*** Dataset excerpts Section Begins ***
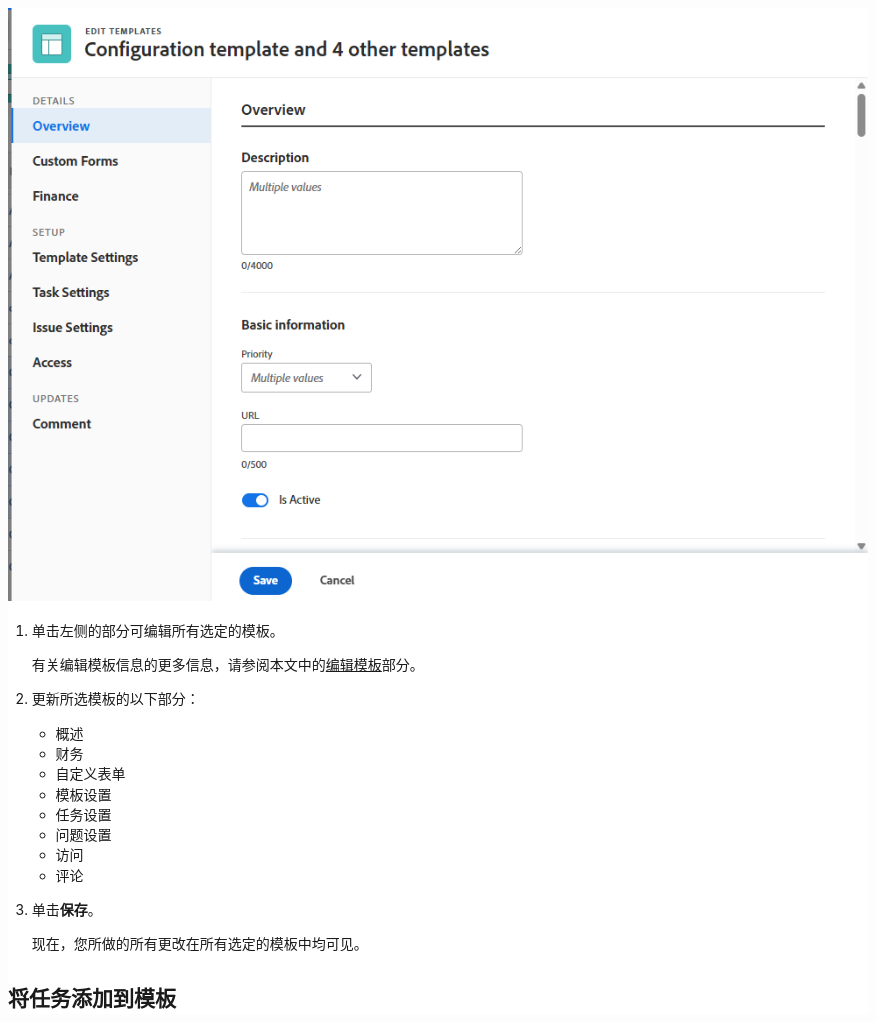    ![编辑模板](assets/bulk-edit-templates-0925.png)

1. 单击左侧的部分可编辑所有选定的模板。

   有关编辑模板信息的更多信息，请参阅本文中的[编辑模板](#edit-a-template)部分。

1. 更新所选模板的以下部分：

   * 概述
   * 财务
   * 自定义表单
   * 模板设置
   * 任务设置
   * 问题设置
   * 访问
   * 评论

1. 单击&#x200B;**保存**。

   现在，您所做的所有更改在所有选定的模板中均可见。



## 将任务添加到模板
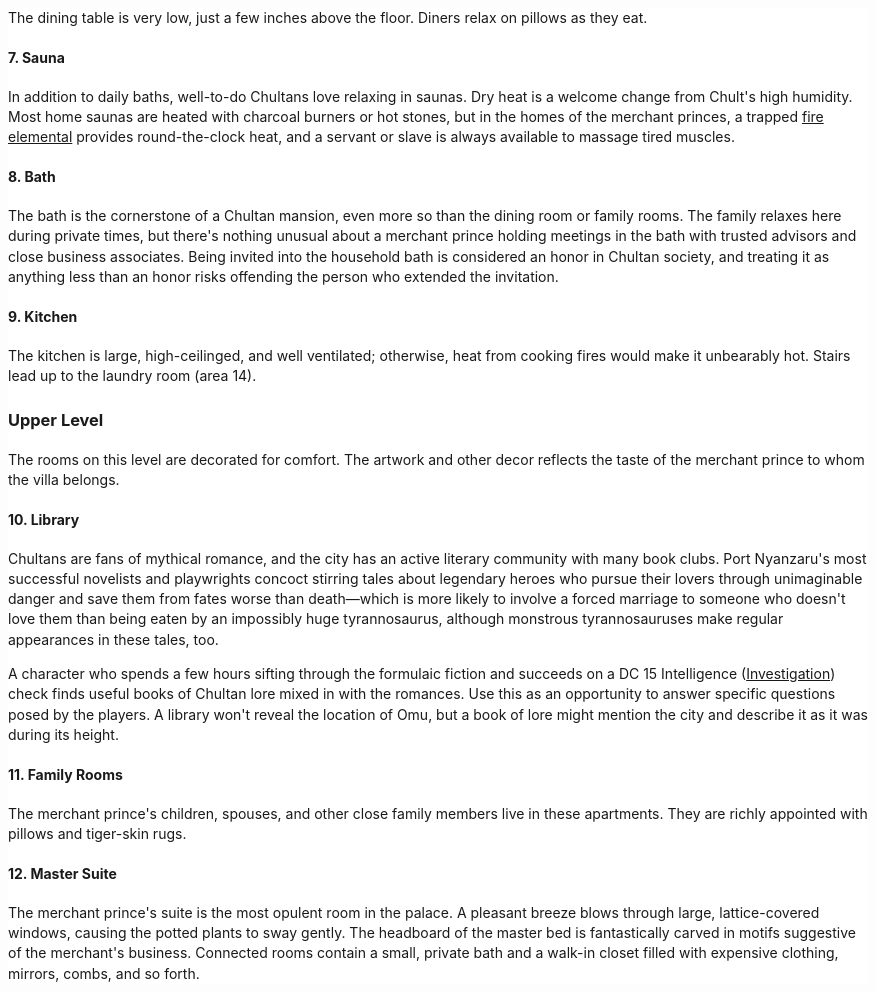 The dining table is very low, just a few inches above the floor. Diners relax on pillows as they eat.

#### 7. Sauna

In addition to daily baths, well-to-do Chultans love relaxing in saunas. Dry heat is a welcome change from Chult's high humidity. Most home saunas are heated with charcoal burners or hot stones, but in the homes of the merchant princes, a trapped [fire elemental](Mechanics/bestiary/elemental/fire-elemental.md) provides round-the-clock heat, and a servant or slave is always available to massage tired muscles.

#### 8. Bath

The bath is the cornerstone of a Chultan mansion, even more so than the dining room or family rooms. The family relaxes here during private times, but there's nothing unusual about a merchant prince holding meetings in the bath with trusted advisors and close business associates. Being invited into the household bath is considered an honor in Chultan society, and treating it as anything less than an honor risks offending the person who extended the invitation.

#### 9. Kitchen

The kitchen is large, high-ceilinged, and well ventilated; otherwise, heat from cooking fires would make it unbearably hot. Stairs lead up to the laundry room (area 14).

### Upper Level

The rooms on this level are decorated for comfort. The artwork and other decor reflects the taste of the merchant prince to whom the villa belongs.

#### 10. Library

Chultans are fans of mythical romance, and the city has an active literary community with many book clubs. Port Nyanzaru's most successful novelists and playwrights concoct stirring tales about legendary heroes who pursue their lovers through unimaginable danger and save them from fates worse than death—which is more likely to involve a forced marriage to someone who doesn't love them than being eaten by an impossibly huge tyrannosaurus, although monstrous tyrannosauruses make regular appearances in these tales, too.

A character who spends a few hours sifting through the formulaic fiction and succeeds on a DC 15 Intelligence ([Investigation](Mechanics/Rules/skills.md#Investigation)) check finds useful books of Chultan lore mixed in with the romances. Use this as an opportunity to answer specific questions posed by the players. A library won't reveal the location of Omu, but a book of lore might mention the city and describe it as it was during its height.

#### 11. Family Rooms

The merchant prince's children, spouses, and other close family members live in these apartments. They are richly appointed with pillows and tiger-skin rugs.

#### 12. Master Suite

The merchant prince's suite is the most opulent room in the palace. A pleasant breeze blows through large, lattice-covered windows, causing the potted plants to sway gently. The headboard of the master bed is fantastically carved in motifs suggestive of the merchant's business. Connected rooms contain a small, private bath and a walk-in closet filled with expensive clothing, mirrors, combs, and so forth.
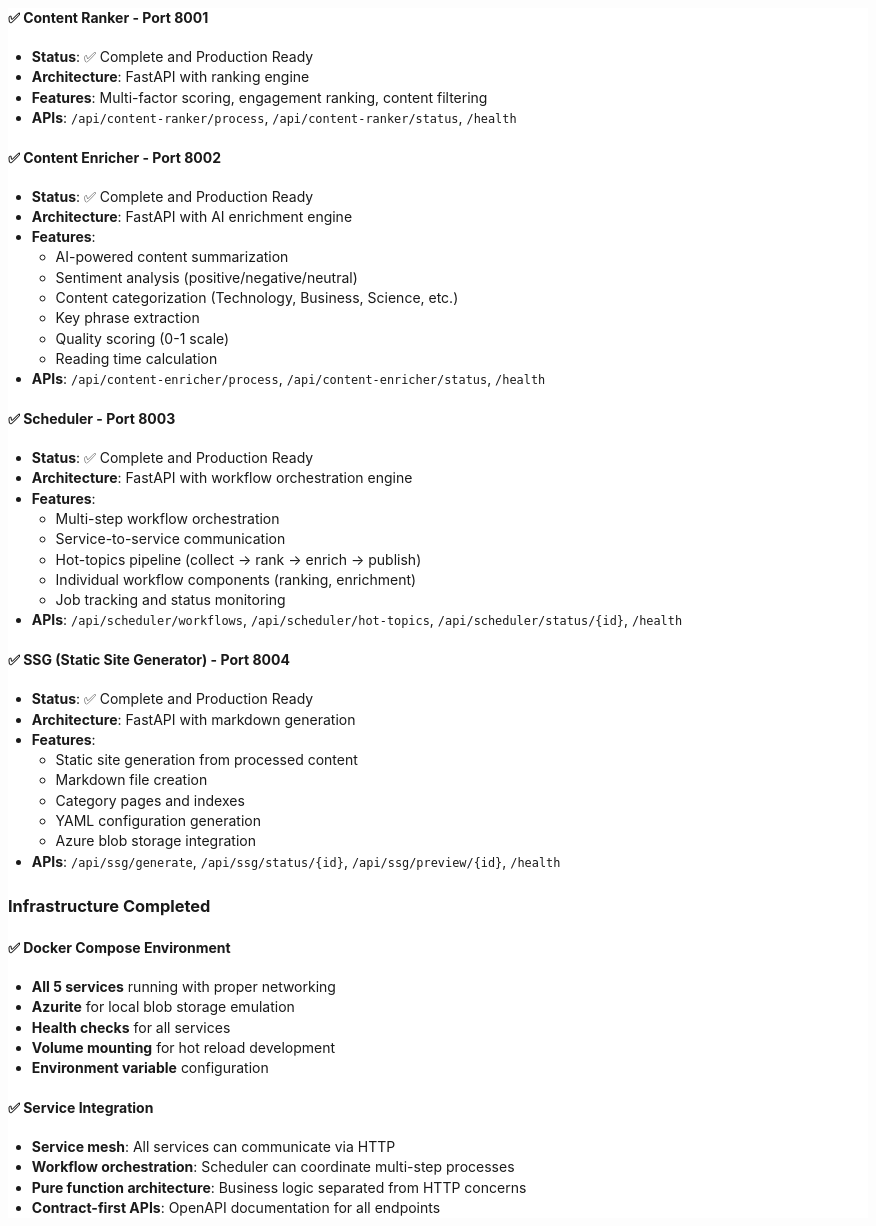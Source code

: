 #### ✅ Content Ranker - Port 8001  
- **Status**: ✅ Complete and Production Ready
- **Architecture**: FastAPI with ranking engine
- **Features**: Multi-factor scoring, engagement ranking, content filtering
- **APIs**: `/api/content-ranker/process`, `/api/content-ranker/status`, `/health`

#### ✅ Content Enricher - Port 8002
- **Status**: ✅ Complete and Production Ready  
- **Architecture**: FastAPI with AI enrichment engine
- **Features**: 
  - AI-powered content summarization
  - Sentiment analysis (positive/negative/neutral)
  - Content categorization (Technology, Business, Science, etc.)
  - Key phrase extraction
  - Quality scoring (0-1 scale)
  - Reading time calculation
- **APIs**: `/api/content-enricher/process`, `/api/content-enricher/status`, `/health`

#### ✅ Scheduler - Port 8003
- **Status**: ✅ Complete and Production Ready
- **Architecture**: FastAPI with workflow orchestration engine  
- **Features**:
  - Multi-step workflow orchestration
  - Service-to-service communication
  - Hot-topics pipeline (collect → rank → enrich → publish)
  - Individual workflow components (ranking, enrichment)
  - Job tracking and status monitoring
- **APIs**: `/api/scheduler/workflows`, `/api/scheduler/hot-topics`, `/api/scheduler/status/{id}`, `/health`

#### ✅ SSG (Static Site Generator) - Port 8004
- **Status**: ✅ Complete and Production Ready
- **Architecture**: FastAPI with markdown generation
- **Features**:
  - Static site generation from processed content
  - Markdown file creation
  - Category pages and indexes
  - YAML configuration generation
  - Azure blob storage integration
- **APIs**: `/api/ssg/generate`, `/api/ssg/status/{id}`, `/api/ssg/preview/{id}`, `/health`

### Infrastructure Completed

#### ✅ Docker Compose Environment
- **All 5 services** running with proper networking
- **Azurite** for local blob storage emulation
- **Health checks** for all services
- **Volume mounting** for hot reload development
- **Environment variable** configuration

#### ✅ Service Integration  
- **Service mesh**: All services can communicate via HTTP
- **Workflow orchestration**: Scheduler can coordinate multi-step processes
- **Pure function architecture**: Business logic separated from HTTP concerns
- **Contract-first APIs**: OpenAPI documentation for all endpoints
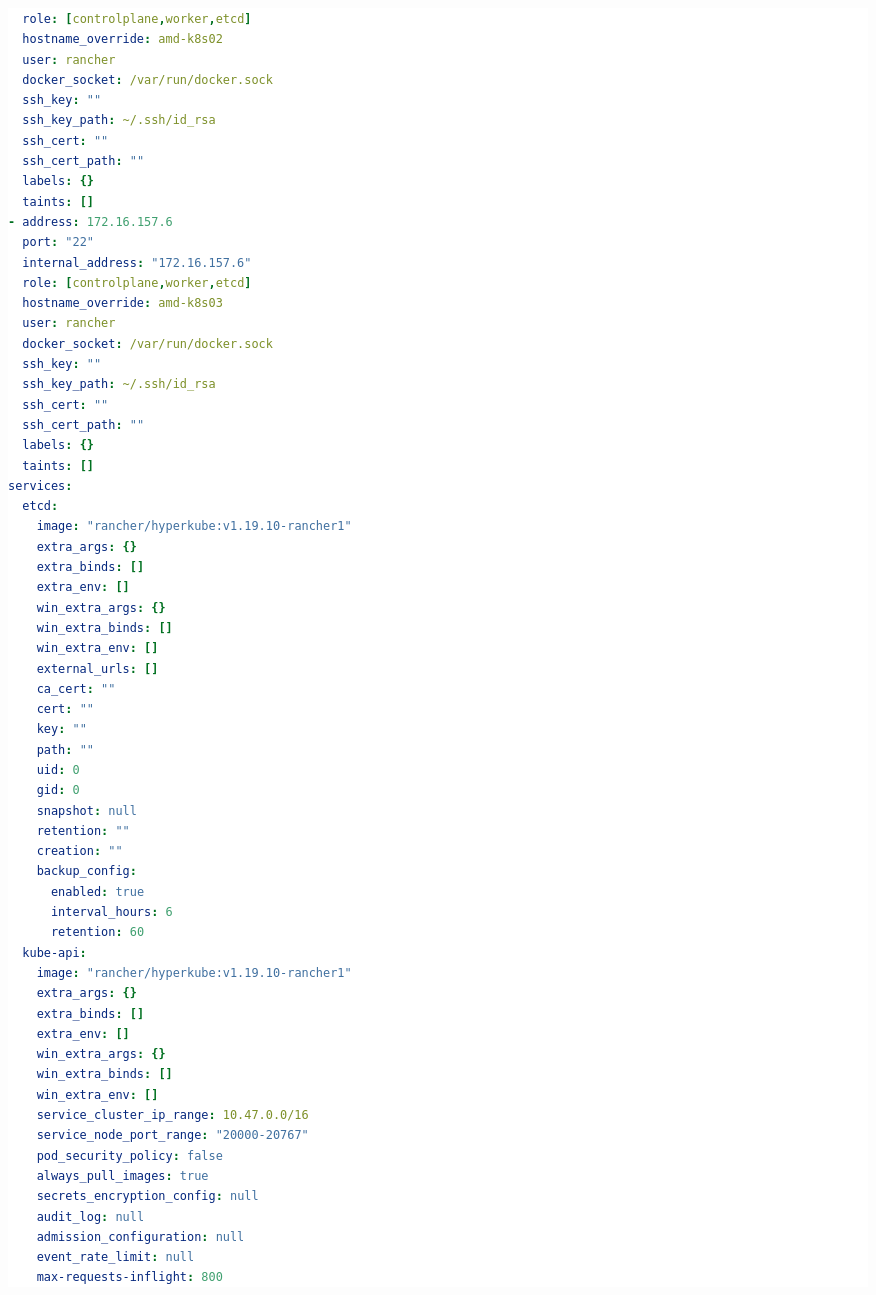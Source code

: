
 ```yaml
  role: [controlplane,worker,etcd]
  hostname_override: amd-k8s02
  user: rancher
  docker_socket: /var/run/docker.sock
  ssh_key: ""
  ssh_key_path: ~/.ssh/id_rsa
  ssh_cert: ""
  ssh_cert_path: ""
  labels: {}
  taints: []
- address: 172.16.157.6
  port: "22"
  internal_address: "172.16.157.6"
  role: [controlplane,worker,etcd]
  hostname_override: amd-k8s03
  user: rancher
  docker_socket: /var/run/docker.sock
  ssh_key: ""
  ssh_key_path: ~/.ssh/id_rsa
  ssh_cert: ""
  ssh_cert_path: ""
  labels: {}
  taints: []
services:
  etcd:
    image: "rancher/hyperkube:v1.19.10-rancher1"
    extra_args: {}
    extra_binds: []
    extra_env: []
    win_extra_args: {}
    win_extra_binds: []
    win_extra_env: []
    external_urls: []
    ca_cert: ""
    cert: ""
    key: ""
    path: ""
    uid: 0
    gid: 0
    snapshot: null
    retention: ""
    creation: ""
    backup_config:
      enabled: true
      interval_hours: 6
      retention: 60
  kube-api:
    image: "rancher/hyperkube:v1.19.10-rancher1"
    extra_args: {}
    extra_binds: []
    extra_env: []
    win_extra_args: {}
    win_extra_binds: []
    win_extra_env: []
    service_cluster_ip_range: 10.47.0.0/16
    service_node_port_range: "20000-20767"
    pod_security_policy: false
    always_pull_images: true
    secrets_encryption_config: null
    audit_log: null
    admission_configuration: null
    event_rate_limit: null
    max-requests-inflight: 800
```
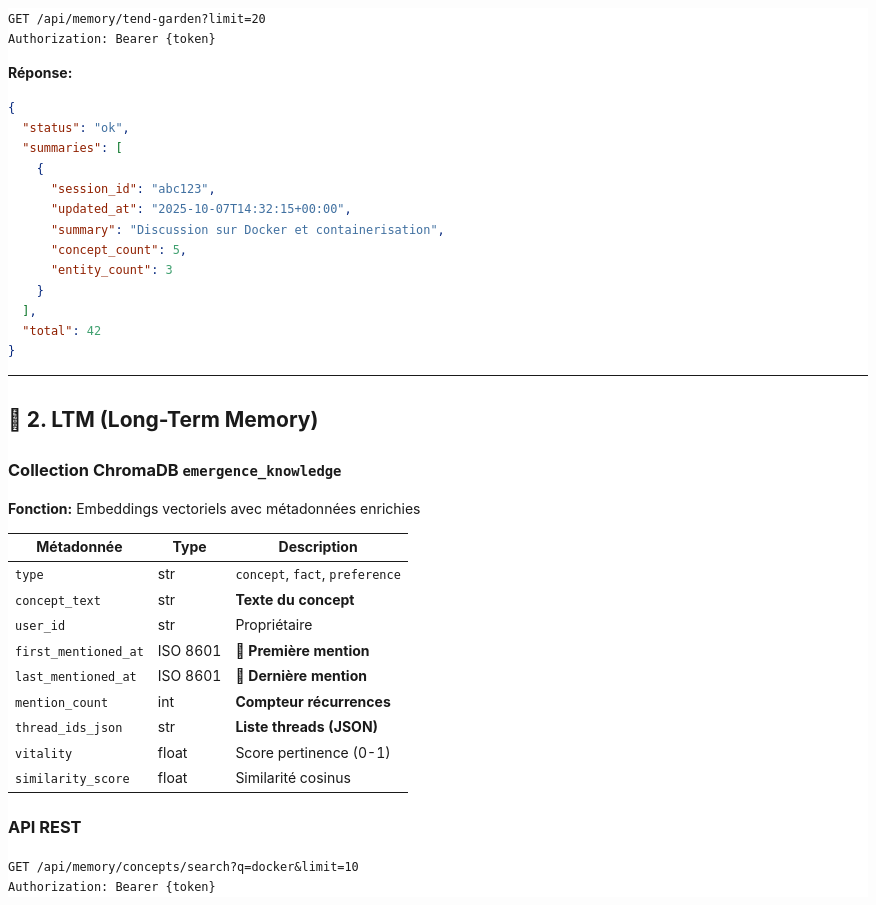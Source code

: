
 ```http
GET /api/memory/tend-garden?limit=20
Authorization: Bearer {token}
```

**Réponse:**
```json
{
  "status": "ok",
  "summaries": [
    {
      "session_id": "abc123",
      "updated_at": "2025-10-07T14:32:15+00:00",
      "summary": "Discussion sur Docker et containerisation",
      "concept_count": 5,
      "entity_count": 3
    }
  ],
  "total": 42
}
```

---

## 🧬 2. LTM (Long-Term Memory)

### **Collection ChromaDB `emergence_knowledge`**

**Fonction:** Embeddings vectoriels avec métadonnées enrichies

| Métadonnée | Type | Description |
|------------|------|-------------|
| `type` | str | `concept`, `fact`, `preference` |
| `concept_text` | str | **Texte du concept** |
| `user_id` | str | Propriétaire |
| `first_mentioned_at` | ISO 8601 | **📅 Première mention** |
| `last_mentioned_at` | ISO 8601 | **📅 Dernière mention** |
| `mention_count` | int | **Compteur récurrences** |
| `thread_ids_json` | str | **Liste threads (JSON)** |
| `vitality` | float | Score pertinence (0-1) |
| `similarity_score` | float | Similarité cosinus |

### **API REST**

```http
GET /api/memory/concepts/search?q=docker&limit=10
Authorization: Bearer {token}
```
*** Dataset excerpts Section Ends ***
■ **Task goal**
Spot the lines above that mention "than" and copy them.

■ **Answer for the task**
The bath is the cornerstone of a Chultan mansion, even more so than the dining room or family rooms. The family relaxes here during private times, but there's nothing unusual about a merchant prince holding meetings in the bath with trusted advisors and close business associates. Being invited into the household bath is considered an honor in Chultan society, and treating it as anything less than an honor risks offending the person who extended the invitation.
Chultans are fans of mythical romance, and the city has an active literary community with many book clubs. Port Nyanzaru's most successful novelists and playwrights concoct stirring tales about legendary heroes who pursue their lovers through unimaginable danger and save them from fates worse than death—which is more likely to involve a forced marriage to someone who doesn't love them than being eaten by an impossibly huge tyrannosaurus, although monstrous tyrannosauruses make regular appearances in these tales, too.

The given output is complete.